- [Input data]:
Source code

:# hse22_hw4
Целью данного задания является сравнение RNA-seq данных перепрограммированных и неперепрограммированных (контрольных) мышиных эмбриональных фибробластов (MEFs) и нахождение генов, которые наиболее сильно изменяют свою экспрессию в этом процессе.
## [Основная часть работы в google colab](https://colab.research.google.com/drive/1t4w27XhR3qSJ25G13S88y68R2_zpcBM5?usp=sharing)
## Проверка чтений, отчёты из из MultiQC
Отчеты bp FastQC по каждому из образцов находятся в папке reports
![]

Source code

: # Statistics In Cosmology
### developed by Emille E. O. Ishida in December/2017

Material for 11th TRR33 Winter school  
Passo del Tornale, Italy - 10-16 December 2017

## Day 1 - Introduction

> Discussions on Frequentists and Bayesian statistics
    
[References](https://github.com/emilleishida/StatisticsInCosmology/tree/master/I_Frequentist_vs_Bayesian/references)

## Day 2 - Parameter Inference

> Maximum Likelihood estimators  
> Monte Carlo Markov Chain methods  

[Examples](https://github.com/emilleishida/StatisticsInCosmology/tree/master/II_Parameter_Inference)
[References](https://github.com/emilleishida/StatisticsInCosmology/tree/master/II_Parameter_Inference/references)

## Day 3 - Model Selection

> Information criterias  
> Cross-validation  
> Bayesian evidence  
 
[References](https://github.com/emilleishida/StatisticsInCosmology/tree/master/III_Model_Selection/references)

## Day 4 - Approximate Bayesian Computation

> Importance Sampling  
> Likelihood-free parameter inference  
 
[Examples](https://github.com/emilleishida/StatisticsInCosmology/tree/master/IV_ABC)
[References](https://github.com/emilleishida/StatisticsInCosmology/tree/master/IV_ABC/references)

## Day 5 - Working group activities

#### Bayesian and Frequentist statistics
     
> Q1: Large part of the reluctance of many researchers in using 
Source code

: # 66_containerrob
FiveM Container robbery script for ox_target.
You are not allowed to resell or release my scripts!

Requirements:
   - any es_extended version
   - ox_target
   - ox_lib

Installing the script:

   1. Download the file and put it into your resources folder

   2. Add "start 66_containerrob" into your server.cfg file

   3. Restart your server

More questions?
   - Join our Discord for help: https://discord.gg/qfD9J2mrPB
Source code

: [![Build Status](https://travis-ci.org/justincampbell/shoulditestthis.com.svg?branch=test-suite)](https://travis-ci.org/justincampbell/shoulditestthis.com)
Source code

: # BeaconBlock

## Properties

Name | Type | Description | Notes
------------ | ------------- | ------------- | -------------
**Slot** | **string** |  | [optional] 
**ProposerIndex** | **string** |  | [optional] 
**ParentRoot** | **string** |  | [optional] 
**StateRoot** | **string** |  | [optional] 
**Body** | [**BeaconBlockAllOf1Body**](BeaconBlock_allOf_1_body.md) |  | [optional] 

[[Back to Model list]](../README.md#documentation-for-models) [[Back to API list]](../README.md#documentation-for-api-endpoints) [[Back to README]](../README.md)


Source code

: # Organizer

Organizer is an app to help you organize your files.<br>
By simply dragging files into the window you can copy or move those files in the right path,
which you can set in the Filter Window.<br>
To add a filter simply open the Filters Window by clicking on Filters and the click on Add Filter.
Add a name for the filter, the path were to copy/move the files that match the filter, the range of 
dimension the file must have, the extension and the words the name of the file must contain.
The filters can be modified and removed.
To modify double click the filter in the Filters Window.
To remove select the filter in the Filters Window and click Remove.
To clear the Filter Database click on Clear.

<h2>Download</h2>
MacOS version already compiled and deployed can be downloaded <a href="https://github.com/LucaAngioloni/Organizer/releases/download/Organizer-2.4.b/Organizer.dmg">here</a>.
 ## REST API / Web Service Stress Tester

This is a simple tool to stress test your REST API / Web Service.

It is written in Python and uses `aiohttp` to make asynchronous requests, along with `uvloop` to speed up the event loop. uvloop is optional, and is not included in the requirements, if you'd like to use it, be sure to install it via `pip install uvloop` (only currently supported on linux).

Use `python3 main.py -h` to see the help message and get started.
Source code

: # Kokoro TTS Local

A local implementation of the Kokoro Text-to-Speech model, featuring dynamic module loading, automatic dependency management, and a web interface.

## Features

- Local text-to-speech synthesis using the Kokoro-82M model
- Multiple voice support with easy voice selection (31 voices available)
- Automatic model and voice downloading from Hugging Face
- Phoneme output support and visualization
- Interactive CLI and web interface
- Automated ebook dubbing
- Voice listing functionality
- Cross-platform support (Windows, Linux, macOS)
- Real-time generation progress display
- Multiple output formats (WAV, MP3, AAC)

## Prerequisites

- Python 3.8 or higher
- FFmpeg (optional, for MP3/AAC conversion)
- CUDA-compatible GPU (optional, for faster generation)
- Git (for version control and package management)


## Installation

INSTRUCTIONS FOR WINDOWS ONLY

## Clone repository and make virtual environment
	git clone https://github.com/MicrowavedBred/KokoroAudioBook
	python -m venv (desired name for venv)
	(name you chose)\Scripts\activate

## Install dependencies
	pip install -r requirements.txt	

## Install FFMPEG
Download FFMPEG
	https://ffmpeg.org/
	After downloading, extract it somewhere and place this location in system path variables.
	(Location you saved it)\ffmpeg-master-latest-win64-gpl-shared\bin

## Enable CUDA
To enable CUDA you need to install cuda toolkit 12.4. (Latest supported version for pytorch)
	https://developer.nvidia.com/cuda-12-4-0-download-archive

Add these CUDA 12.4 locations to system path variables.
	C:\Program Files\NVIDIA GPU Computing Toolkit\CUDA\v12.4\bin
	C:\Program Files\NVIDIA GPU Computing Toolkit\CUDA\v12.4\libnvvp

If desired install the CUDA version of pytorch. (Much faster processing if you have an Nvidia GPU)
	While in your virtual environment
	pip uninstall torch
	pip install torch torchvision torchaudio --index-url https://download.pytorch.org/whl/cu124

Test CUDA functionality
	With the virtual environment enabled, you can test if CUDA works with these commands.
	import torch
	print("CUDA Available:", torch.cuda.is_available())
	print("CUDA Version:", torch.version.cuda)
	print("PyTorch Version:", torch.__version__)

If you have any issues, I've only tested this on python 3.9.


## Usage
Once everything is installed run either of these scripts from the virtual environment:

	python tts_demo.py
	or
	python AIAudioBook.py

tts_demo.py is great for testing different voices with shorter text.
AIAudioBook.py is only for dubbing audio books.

- [Problem to work on]:
Report only how many lines in the listing contain the string "copy".

- [Answer section]:
2